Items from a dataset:
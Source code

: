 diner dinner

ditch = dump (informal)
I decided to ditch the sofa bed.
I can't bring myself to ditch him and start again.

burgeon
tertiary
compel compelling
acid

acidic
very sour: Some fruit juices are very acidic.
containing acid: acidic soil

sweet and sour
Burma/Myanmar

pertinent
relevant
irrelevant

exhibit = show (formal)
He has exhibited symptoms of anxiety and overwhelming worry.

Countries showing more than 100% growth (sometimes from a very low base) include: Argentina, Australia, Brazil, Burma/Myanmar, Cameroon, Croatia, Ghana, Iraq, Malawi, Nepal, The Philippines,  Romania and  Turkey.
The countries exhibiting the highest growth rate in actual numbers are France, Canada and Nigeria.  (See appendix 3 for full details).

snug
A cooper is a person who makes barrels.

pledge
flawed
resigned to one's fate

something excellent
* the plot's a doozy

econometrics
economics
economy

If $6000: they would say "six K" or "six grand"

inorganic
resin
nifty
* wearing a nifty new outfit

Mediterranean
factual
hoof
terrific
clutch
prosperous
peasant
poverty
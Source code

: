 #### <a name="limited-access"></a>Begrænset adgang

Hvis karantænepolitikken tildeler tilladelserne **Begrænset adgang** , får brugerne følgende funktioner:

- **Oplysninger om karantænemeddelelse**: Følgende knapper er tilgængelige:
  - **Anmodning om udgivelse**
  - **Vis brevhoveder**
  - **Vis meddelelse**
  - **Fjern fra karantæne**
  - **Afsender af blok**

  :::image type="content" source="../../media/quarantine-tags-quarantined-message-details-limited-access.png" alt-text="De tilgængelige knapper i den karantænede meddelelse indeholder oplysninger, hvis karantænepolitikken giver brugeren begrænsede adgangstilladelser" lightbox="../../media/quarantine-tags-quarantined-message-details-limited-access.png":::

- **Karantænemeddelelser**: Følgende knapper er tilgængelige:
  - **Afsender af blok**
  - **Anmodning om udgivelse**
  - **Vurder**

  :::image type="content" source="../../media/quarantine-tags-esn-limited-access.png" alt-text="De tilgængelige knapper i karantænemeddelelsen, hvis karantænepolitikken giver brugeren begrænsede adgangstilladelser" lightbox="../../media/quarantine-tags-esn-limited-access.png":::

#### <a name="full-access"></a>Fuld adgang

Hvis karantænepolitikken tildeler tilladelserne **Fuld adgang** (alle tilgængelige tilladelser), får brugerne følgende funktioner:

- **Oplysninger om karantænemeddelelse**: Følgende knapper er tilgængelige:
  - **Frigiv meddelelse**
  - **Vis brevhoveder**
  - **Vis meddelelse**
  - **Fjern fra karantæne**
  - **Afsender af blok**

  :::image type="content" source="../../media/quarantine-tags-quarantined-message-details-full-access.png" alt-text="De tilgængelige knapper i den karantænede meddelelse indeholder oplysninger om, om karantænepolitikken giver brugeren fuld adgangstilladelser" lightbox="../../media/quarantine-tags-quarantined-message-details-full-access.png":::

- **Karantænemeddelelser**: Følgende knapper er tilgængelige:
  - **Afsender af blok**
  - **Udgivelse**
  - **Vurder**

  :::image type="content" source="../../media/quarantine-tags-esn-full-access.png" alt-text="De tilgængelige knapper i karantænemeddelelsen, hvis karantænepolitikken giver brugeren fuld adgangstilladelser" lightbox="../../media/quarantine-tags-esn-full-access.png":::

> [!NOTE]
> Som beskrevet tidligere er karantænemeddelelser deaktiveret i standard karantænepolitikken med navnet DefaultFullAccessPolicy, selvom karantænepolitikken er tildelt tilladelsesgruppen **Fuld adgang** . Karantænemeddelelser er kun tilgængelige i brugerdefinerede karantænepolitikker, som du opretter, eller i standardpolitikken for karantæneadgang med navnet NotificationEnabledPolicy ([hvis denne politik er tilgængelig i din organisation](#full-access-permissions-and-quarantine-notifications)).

• WHAT TO DO:
Report only the number of lines above that contain "very".

• RESPONSE FOR THIS EXERCISE:
2